Erstmals hat Bosch Rexroth in den USA ein System mit aktiver Wellenkompensation geliefert, das für den Offshore-Kran von EBI, einem Hersteller von Hubschiffen, vorgesehen ist. Das Projekt war für beide Partner eine Herausforderung: sowohl in technologischer Hinsicht als auch aufgrund des engen Zeitplanes.

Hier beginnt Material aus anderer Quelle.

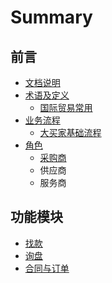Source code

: # Summary

## 前言

* [文档说明](README.md)
* [术语及定义](术语及定义/术语及定义.md)
  * [国际贸易常用](术语及定义/国际贸易常用术语.md)
* [业务流程](业务流程图/README.md)
  * [大买家基础流程](业务流程图/大买家基础业务流程.md)
* [角色](jiao-se.md)
  * [采购商](jiao-se/cai-gou-shang.md)
  * 供应商
  * 服务商

## 功能模块

* [找款](功能模块/zhao-kuan.md)
* [询盘](功能模块/xun-pan.md)
* [合同与订单](功能模块/he-tong-yu-ding-dan.md)

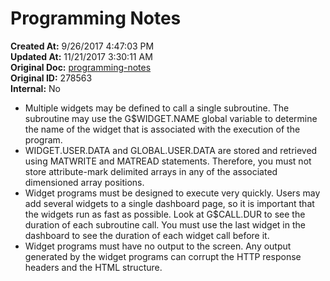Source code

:# Programming Notes

<PageHeader />

**Created At:** 9/26/2017 4:47:03 PM  
**Updated At:** 11/21/2017 3:30:11 AM  
**Original Doc:** [programming-notes](https://docs.zumasys.com/36577-mv-dashboard/programming-notes)  
**Original ID:** 278563  
**Internal:** No  


- Multiple widgets may be defined to call a single subroutine. The subroutine may use the G$WIDGET.NAME global variable to determine the name of the widget that is associated with the execution of the program.
- WIDGET.USER.DATA and GLOBAL.USER.DATA are stored and retrieved using MATWRITE and MATREAD statements. Therefore, you must not store attribute-mark delimited arrays in any of the associated dimensioned array positions.
- Widget programs must be designed to execute very quickly. Users may add several widgets to a single dashboard page, so it is important that the widgets run as fast as possible. Look at G$CALL.DUR to see the duration of each subroutine call. You must use the last widget in the dashboard to see the duration of each widget call before it.
- Widget programs must have no output to the screen. Any output generated by the widget programs can corrupt the HTTP response headers and the HTML structure.

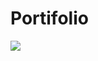 # Portifolio


 <a href = "https://climacobnu.github.io/Portifolio/"><img src="https://img.shields.io/badge/Acessar o Portfólio-Clique Aqui-<brightgreeen>" target="_blank"></a>
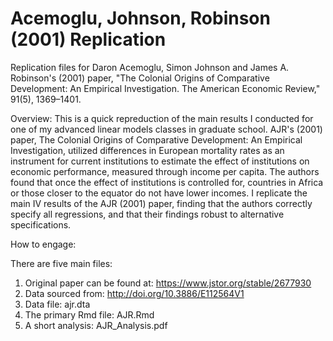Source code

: # Acemoglu, Johnson, Robinson (2001) Replication

Replication files for Daron Acemoglu, Simon Johnson and James A. Robinson's (2001) paper, "The Colonial Origins of Comparative Development: An Empirical Investigation. The American Economic Review," 91(5), 1369–1401. 

Overview: This is a quick repreduction of the main results I conducted for one of my advanced linear models classes in graduate school. AJR's (2001) paper, The Colonial Origins of Comparative Development: An Empirical Investigation, utilized differences in European mortality rates as an instrument for current institutions to estimate the effect of institutions on economic performance, measured through income per capita. The authors found that once the effect of institutions is controlled for, countries in Africa or those closer to the equator do not have lower incomes. I replicate the main IV results of the AJR (2001) paper, finding that the authors correctly specify all regressions, and that their findings robust to alternative specifications.

How to engage:

There are five main files:

1. Original paper can be found at: https://www.jstor.org/stable/2677930 
2. Data sourced from: http://doi.org/10.3886/E112564V1 
3. Data file: ajr.dta 
4. The primary Rmd file: AJR.Rmd 
5. A short analysis: AJR_Analysis.pdf 
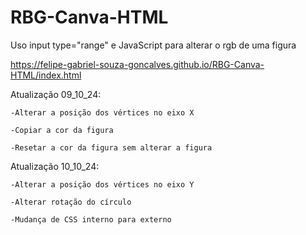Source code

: # RBG-Canva-HTML

Uso input type="range" e JavaScript para alterar o rgb de uma figura

https://felipe-gabriel-souza-goncalves.github.io/RBG-Canva-HTML/index.html

Atualização 09_10_24:

    -Alterar a posição dos vértices no eixo X
    
    -Copiar a cor da figura
    
    -Resetar a cor da figura sem alterar a figura
    
Atualização 10_10_24:

    -Alterar a posição dos vértices no eixo Y

    -Alterar rotação do círculo

    -Mudança de CSS interno para externo


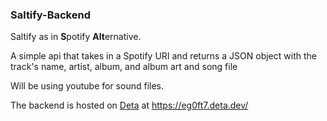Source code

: ### Saltify-Backend
Saltify as in <b>S</b>potify <b>Alt</b>ernative.

A simple api that takes in a Spotify URI and returns a JSON object with the track's name, artist, album, and album art and song file

Will be using youtube for sound files.

The backend is hosted on <a href="https://www.deta.sh/">Deta</a> at https://eg0ft7.deta.dev/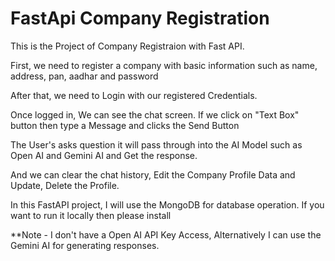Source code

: # FastApi Company Registration

This is the Project of Company Registraion with Fast API.

First, we need to register a company with basic information such as name, address, pan, aadhar and password

 After that, we need to Login with our registered Credentials.
 
 Once logged in, We can see the chat screen. If we  click on "Text Box" button then type a Message and clicks the Send Button

 The User's asks question it will pass through into the AI Model such as Open AI and Gemini AI and Get the response.

And we can clear the chat history, Edit the Company Profile Data and Update, Delete the Profile. 

In this FastAPI project, I will use the MongoDB for database operation. If you want to run it locally then please install









**Note -  I don't have a Open AI API Key Access, Alternatively I can use the Gemini AI for  generating responses.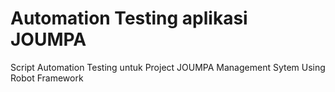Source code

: # Automation Testing aplikasi JOUMPA

Script Automation Testing untuk Project JOUMPA Management Sytem
Using Robot Framework

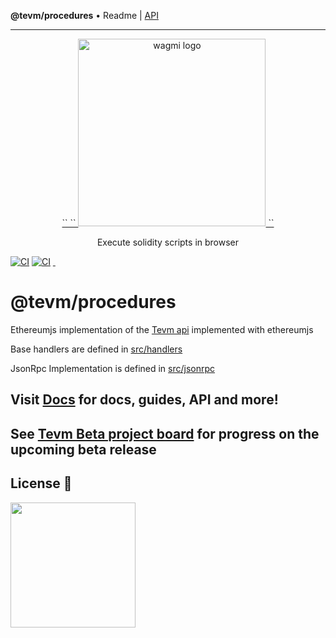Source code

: **@tevm/procedures** • Readme \| [API](globals.md)

***

<p align="center">
  <a href="https://tevm.sh/">
    `<picture>`
      `<source media="(prefers-color-scheme: dark)" srcset="https://user-images.githubusercontent.com/35039927/218812217-92f0f784-cb85-43b9-9ca6-e2b9effd9eb2.png">`
      <img alt="wagmi logo" src="https://user-images.githubusercontent.com/35039927/218812217-92f0f784-cb85-43b9-9ca6-e2b9effd9eb2.png" width="auto" height="300">
    `</picture>`
  </a>
</p>

<p align="center">
  Execute solidity scripts in browser
<p>

[![CI](https://github.com/evmts/tevm-monorepo/actions/workflows/e2e.yml/badge.svg)](https://github.com/evmts/tevm-monorepo/actions/workflows/e2e.yml)
[![CI](https://github.com/evmts/tevm-monorepo/actions/workflows/unit.yml/badge.svg)](https://github.com/evmts/tevm-monorepo/actions/workflows/unit.yml)
<a href="https://www.npmjs.com/package/@tevm/procedures" target="\_parent">
<img alt="" src="https://img.shields.io/npm/dm/@tevm/procedures.svg" />
</a>
<a href="https://bundlephobia.com/package/@tevm/procedures@latest" target="\_parent">
<img alt="" src="https://badgen.net/bundlephobia/minzip/@tevm/procedures" />
</a>

# @tevm/procedures

Ethereumjs implementation of the [Tevm api](../api) implemented with ethereumjs

Base handlers are defined in [src/handlers](./src/handlers/)

JsonRpc Implementation is defined in [src/jsonrpc](./src/handlers/)

## Visit [Docs](https://tevm.sh/) for docs, guides, API and more!

## See [Tevm Beta project board](https://github.com/orgs/tevm/projects/1) for progress on the upcoming beta release

## License 📄

<a href="./LICENSE"><img src="https://user-images.githubusercontent.com/35039927/231030761-66f5ce58-a4e9-4695-b1fe-255b1bceac92.png" width="200" /></a>
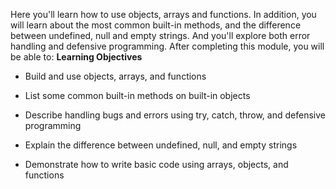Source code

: Here you'll learn how to use objects, arrays and functions. In addition, you will learn about the most common built-in methods, and the difference between undefined, null and empty strings. And you'll explore both error handling and defensive programming. After completing this module, you will be able to:
**Learning Objectives**

- Build and use objects, arrays, and functions

- List some common built-in methods on built-in objects

- Describe handling bugs and errors using try, catch, throw, and defensive programming

- Explain the difference between undefined, null, and empty strings

- Demonstrate how to write basic code using arrays, objects, and functions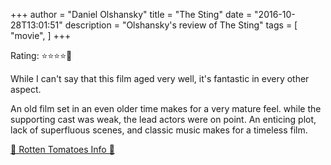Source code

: +++
author = "Daniel Olshansky"
title = "The Sting"
date = "2016-10-28T13:01:51"
description = "Olshansky's review of The Sting"
tags = [
    "movie",
]
+++

Rating: ⭐⭐⭐⭐🌟

While I can't say that this film aged very well, it's fantastic in every other aspect.

An old film set in an even older time makes for a very mature feel. while the supporting cast was weak, the lead actors were on point. An enticing plot, lack of superfluous scenes, and classic music makes for a timeless film.

[🍅 Rotten Tomatoes Info 🍅](https://www.rottentomatoes.com//m/1020130-sting)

Elevating Boats, Inc. (EBI) wurde im Jahr 1949 als Universalreparaturdienst gegründet und avancierte durch die Entwicklung eines erhöhten Frachtkahns, der eine stabile Plattform für die Öl- und Gasindustrie im Golf von Mexiko bot, zu einem Hubschiffspezialisten. Heute ist das Unternehmen in Houma, Louisiana, ansässig, betreibt 26 Hubschiffe im Golf von Mexiko und ist laut seinem CEO Ken Serigne „der einzige Entwickler, Hersteller und Betreiber von Hubschiffen“. Ein Kunde wandte sich an EBI, weil er einen Offshore-Kran in Kastenbauweise mit Teleskoparm sowie aktiver Wellenkompensation (Active Heave Compensation AHC) der Hauptwinden benötigte. Da es sich dabei um ein neues Geschäftsfeld für EBI handelte, wurde Bosch Rexroth für den Auftrag unter Vertrag genommen. Es war das erste AHC-Projekt des Unternehmens in den USA.

Bevorzugte Technologie

Da AHC die Möglichkeit bietet, die Relativbewegung zwischen dem Schiff und dem Meeresgrund bei Offshore-Arbeiten auszugleichen, war sie die bevorzugte Technologie. Zudem erhöht die Technologie die Sicherheit, weil die Auswirkung der Wellenbewegungen auf die angehobene Last reduziert wird und ein dynamisches Windenantriebssystem mit Geschwindigkeits- und Drehmomentsteuerung der Hauptwinde zum Einsatz kommt. Bosch Rexroth lieferte ein Hydraulikaggregat, Komponenten, den Speicher, Windenhydraulikmotoren, Lasthaltungsverteiler, eine mobile Steuerventilbaugruppe und eine Steuerung. Der norwegische Partner Scantrol lieferte die AHC-Steuerungen.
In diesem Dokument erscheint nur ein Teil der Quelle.